レイズ移籍の上沢直之と専大松戸の恩師・持丸監督の絆!名将の一言がMLBの道へつながった!【主筆・河嶋宗一コラム『グラカン』vol.3】
皆さん、こんにちは!! 『高校野球ドットコム』の河嶋宗一です。私・河嶋が「これまでグラウンドで見てきた感動シーン」(略して『グラカン』)をみなさまにお届けしています! 【一覧】2023年 プロ野球 引退・退団・戦力外・トレード・移籍選手リスト 3回目はレイズ移籍が決まった上沢 直之投手の専大松戸時代を振り返っていきます。 上沢投手は、日本ハムのローテーション投手として活躍し、通算70勝、投球回数1118.1回と在籍12年で、一流投手に相応しい活躍を残しました。千葉の高校野球をずっと見てきている私からすれば、名門と呼ばれ、さらに好投手を次々と輩出する専大松戸の先駆者的な存在だと捉えています。
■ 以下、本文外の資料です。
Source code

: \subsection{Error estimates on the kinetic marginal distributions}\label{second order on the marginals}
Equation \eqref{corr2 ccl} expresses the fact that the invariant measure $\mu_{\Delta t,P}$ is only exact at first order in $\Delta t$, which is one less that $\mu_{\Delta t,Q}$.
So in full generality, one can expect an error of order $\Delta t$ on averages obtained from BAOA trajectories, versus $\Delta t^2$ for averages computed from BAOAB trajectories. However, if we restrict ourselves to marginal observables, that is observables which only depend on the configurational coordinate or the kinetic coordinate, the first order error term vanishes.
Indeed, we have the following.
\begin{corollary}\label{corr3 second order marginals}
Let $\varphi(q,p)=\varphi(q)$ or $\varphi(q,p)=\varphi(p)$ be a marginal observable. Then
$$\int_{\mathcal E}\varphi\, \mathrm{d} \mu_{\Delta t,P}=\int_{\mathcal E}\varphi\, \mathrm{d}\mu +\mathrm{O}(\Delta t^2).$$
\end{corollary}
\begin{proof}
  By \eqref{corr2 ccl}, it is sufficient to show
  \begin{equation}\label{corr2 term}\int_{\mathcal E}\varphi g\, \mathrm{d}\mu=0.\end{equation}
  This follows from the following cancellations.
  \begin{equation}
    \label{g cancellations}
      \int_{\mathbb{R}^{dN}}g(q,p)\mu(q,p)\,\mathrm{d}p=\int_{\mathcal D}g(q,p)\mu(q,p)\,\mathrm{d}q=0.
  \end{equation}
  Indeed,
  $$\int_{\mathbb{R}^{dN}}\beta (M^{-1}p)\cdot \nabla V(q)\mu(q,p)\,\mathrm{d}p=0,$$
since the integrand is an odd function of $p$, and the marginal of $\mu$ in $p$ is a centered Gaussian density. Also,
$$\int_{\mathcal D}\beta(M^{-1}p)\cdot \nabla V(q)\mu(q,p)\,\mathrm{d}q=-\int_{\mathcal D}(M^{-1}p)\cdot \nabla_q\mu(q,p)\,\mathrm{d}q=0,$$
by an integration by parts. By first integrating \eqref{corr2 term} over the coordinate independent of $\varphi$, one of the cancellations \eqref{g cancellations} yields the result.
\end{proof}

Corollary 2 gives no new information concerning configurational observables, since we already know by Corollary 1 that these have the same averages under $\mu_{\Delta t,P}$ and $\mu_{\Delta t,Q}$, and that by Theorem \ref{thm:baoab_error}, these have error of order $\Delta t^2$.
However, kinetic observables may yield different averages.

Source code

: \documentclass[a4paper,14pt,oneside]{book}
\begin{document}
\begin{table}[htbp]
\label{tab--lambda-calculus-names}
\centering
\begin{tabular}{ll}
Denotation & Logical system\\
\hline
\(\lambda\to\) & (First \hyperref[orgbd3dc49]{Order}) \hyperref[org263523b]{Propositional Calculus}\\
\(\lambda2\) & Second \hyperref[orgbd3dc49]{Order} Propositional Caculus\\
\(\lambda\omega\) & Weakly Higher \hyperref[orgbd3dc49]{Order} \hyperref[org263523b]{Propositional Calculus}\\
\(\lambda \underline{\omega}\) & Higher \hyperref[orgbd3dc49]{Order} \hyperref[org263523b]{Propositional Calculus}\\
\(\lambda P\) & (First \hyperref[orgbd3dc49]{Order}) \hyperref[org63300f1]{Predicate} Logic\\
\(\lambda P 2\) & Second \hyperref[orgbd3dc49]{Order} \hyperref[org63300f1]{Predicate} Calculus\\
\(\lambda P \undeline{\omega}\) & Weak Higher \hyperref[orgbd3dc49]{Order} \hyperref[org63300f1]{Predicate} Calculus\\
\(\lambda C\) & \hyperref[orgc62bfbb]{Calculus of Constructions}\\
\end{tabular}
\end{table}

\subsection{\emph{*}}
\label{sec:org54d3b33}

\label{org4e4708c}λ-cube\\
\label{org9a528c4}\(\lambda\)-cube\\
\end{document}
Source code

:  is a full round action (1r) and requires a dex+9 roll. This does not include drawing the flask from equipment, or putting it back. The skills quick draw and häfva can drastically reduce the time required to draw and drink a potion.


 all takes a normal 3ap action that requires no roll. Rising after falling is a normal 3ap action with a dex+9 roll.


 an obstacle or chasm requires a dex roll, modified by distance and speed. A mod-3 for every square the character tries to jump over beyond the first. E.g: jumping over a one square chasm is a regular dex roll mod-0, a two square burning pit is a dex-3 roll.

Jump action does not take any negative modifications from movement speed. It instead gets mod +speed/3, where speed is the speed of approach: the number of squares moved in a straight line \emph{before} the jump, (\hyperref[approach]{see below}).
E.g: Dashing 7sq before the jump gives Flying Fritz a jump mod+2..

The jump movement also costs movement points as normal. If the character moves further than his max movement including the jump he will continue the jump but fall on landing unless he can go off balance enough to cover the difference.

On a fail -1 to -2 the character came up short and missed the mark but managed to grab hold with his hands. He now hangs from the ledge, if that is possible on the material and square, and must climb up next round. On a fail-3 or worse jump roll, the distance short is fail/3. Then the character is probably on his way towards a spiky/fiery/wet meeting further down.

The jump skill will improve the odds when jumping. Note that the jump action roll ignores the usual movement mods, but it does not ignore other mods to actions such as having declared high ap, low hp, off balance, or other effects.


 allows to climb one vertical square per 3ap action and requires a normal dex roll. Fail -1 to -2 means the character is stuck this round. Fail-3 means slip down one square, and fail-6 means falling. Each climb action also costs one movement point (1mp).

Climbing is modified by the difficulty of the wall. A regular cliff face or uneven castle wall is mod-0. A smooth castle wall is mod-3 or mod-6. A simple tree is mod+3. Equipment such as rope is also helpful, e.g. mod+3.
専大松戸を名門に、上沢投手をプロに送り込んだ持丸監督の存在
母校でもある専大松戸は2015年夏の甲子園初出場から現在まで、夏は計3回、選抜は計2回出場しており、昨秋の関東大会にも出場し、千葉の高校野球をリードしています。 そんな専大松戸を強くして、そして上沢投手をプロ野球に導いたのが持丸 修一監督です。持丸監督は竜ヶ崎一出身で、選手としては1966年夏の甲子園に出場。27歳で母校の監督に就任。1990年夏に甲子園出場。その後、異動した藤代でも甲子園出場に導き、2003年9月には茨城の名門・常総学院の監督に就任し、ここまで3度の甲子園出場に導きます。まさに甲子園請負人である持丸監督が専大松戸の監督に就任したのは2007年12月となります。 当時の専大松戸は2006年にベスト16入りしていますが、2007年夏は初戦敗退に終わり、低迷期に入っていた時期でした。就任して最初の夏は2回戦敗退。そして2009年、上沢投手が入学します。この世代は入学から持丸監督のもとでプレーする節目の世代で本格的に強化をしていました。 上沢投手とともに140キロ台の速球を投げ込む投手として注目された林田 かずな投手(専修大)、スラッガーとして注目された重野 雄一郎外野手(専修大-JR東日本東北)など投打に能力の高い選手が揃っていました。その専大松戸の選手たちのポテンシャルの高さを実感させられたのは、彼らが2年春となった県大会です。 2回戦でセンバツ帰りの東海大望洋(現・東海大市原望洋)と対戦。打線は速球投手の長友 昭憲(東海大-JFE東日本)を攻略し、計9得点。上沢投手は7回12奪三振の快投で、投打ともに東海大望洋を圧倒し、コールド勝ちを収めました。 その時の上沢投手の投球を目の当たりにして、衝撃を受けました。縦振りの投球フォームから繰り出す140キロ台の直球、縦に鋭く落ちる変化球で次々と三振を奪う投球に魅了され、その後も追いかけるようになりました。 上沢投手は千葉の強豪校と名勝負を演じる投球を見せていきます。2年秋には優勝候補・習志野相手に1対0で完封したり、2年夏では初戦で鈴木 康平投手(巨人)擁する千葉明徳と対戦。プロ注目右腕同士の対決に多数の球団スカウト、マスコミが集結したことを覚えています。試合は6対6の引き分け再試合となり、再試合では5対2で勝利しましたが、4回戦の東京学館浦安戦に敗れ、上沢投手は甲子園に出場することなく、夏を終えることになりました。 それでも上沢投手の3年間で専大松戸はかなり地位を高め、常に甲子園を狙える強豪校にステップアップした時期だったと思います。同時に人気も高くなり、優秀な選手が絶え間なく専大松戸の門を叩くことになりました。この世代の成長がなければ強化は順調に進んでいなかったかもしれません。